One Eyed Fat Man

    The word is out that the the Coen brothers, filmmakers of such wonderfully idiosyncratic movies such as Raising Arizona, Fargo, and No Country For Old Men, are in the process of remaking the classic western True Grit.  It follows that I would like to be the first in line to remark, what in the world are those Hollywood crazies up to now? Hollywood has become simply devoid of new story lines and capacities to interpret fundamental underpinnings of the American experience or culture.  A woe be gone TV show of  the  1960’s such as Batman is certainly safely open to revisionist thought as many times as Hollywood desires, but when the perfect synthesis of story, principle, acting craft, and entertainment comes together in a movie such as True Grit, as it has on other classics of the Hollywood’s past, do we really need a remake, however clever, to distort our initial and unique memory of a masterpiece?
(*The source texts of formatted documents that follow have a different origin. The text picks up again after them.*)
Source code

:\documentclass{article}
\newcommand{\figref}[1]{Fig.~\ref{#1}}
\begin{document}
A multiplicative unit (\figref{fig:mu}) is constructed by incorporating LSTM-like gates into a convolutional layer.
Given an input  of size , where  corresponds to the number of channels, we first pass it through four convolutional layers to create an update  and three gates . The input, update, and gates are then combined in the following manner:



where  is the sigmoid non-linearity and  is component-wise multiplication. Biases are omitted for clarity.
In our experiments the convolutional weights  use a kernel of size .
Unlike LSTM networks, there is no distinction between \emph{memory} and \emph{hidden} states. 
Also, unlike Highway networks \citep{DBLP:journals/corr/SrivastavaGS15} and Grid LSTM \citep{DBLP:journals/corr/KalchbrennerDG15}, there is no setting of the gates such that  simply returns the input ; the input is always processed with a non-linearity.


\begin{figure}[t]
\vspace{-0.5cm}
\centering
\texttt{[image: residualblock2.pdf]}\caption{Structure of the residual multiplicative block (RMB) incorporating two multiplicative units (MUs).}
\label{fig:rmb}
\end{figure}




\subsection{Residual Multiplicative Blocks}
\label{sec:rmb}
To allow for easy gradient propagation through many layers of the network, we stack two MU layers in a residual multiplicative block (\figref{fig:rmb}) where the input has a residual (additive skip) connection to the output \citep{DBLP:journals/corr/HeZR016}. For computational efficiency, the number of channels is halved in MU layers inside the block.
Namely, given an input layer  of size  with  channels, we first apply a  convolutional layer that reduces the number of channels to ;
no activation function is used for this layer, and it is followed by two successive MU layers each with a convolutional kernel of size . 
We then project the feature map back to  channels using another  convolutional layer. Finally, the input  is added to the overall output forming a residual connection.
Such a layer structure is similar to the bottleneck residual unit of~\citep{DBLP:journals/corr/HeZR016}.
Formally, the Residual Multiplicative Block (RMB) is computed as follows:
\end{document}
     The great adventure movies of the past rested on the principle of the inevitable testing of the the hero’s capacity to face and ultimately in some eventually disclosed fashion, triumph over evil.   The heroes were often recognizable as better, stronger, more disciplined, braver than ourselves, and we feared for them in their crisis and cheered for them in their ultimate climatic battle.  These characters were perfected by John Wayne’s westerns and he became a symbol of the innate strength and inherent goodness of the American hero. In 1969, Hal Wallis and Henry Hathaway envisioned a new American hero captured from the pages of Charles Portis’s novel and brought to the screen by the western icon Wayne in a fashion his fans were not used to seeing, a fat, foul-mouthed drunkard with money as a motive and a willingness to kill in ambush.  The beauty of the story is the 14 year old character played by Kim Darby who expects to see justice done for the murder of her father and sees through the innumerable flaws of Wayne’s character Rooster Cogburn to the the primal heroic character within, emphasizing his capacity for deliverance in a trait she calls “true grit”. The movie has a spectacular set of supporting characters in addition to Darby including Robert Duvall, Glen Campbell, Dennis Hopper, Strother Martin, and Jeff Corey that bring the story the colorful layers that make it work so well, as well as the magnificent backdrops of the the Colorado San Juan Mountains around Ouray, Colorado.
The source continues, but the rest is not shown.